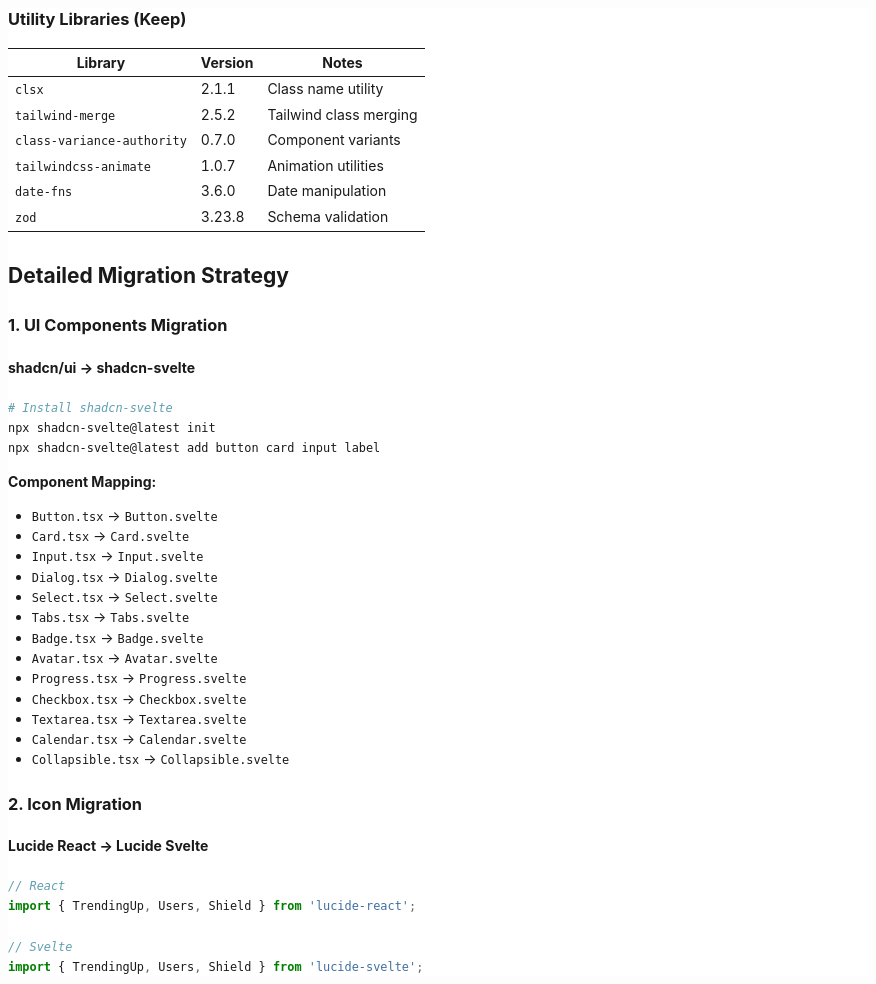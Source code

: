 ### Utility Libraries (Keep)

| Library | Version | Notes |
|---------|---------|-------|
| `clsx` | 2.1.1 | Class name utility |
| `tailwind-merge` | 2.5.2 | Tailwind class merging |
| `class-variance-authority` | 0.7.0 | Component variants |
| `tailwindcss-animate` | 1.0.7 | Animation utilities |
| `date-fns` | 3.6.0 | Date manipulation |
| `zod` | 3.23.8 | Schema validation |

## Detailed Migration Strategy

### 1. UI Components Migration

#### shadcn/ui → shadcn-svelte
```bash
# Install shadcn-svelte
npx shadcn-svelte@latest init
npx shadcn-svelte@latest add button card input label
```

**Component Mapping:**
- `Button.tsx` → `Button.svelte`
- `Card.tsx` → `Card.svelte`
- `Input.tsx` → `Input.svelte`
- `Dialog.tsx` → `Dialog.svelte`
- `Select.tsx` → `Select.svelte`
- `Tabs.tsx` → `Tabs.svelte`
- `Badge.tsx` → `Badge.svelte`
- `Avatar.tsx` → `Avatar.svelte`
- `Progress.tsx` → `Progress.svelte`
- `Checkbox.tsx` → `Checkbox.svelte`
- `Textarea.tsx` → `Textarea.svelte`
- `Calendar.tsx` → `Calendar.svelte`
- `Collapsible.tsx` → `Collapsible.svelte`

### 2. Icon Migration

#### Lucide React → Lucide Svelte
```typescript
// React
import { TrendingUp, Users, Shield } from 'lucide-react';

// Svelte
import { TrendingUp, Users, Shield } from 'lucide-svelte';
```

#### THE TASK:
In the material above, find the lines that contain "Users" and show them.

#### OUTPUT OF THE EXERCISE:
import { TrendingUp, Users, Shield } from 'lucide-react';
import { TrendingUp, Users, Shield } from 'lucide-svelte';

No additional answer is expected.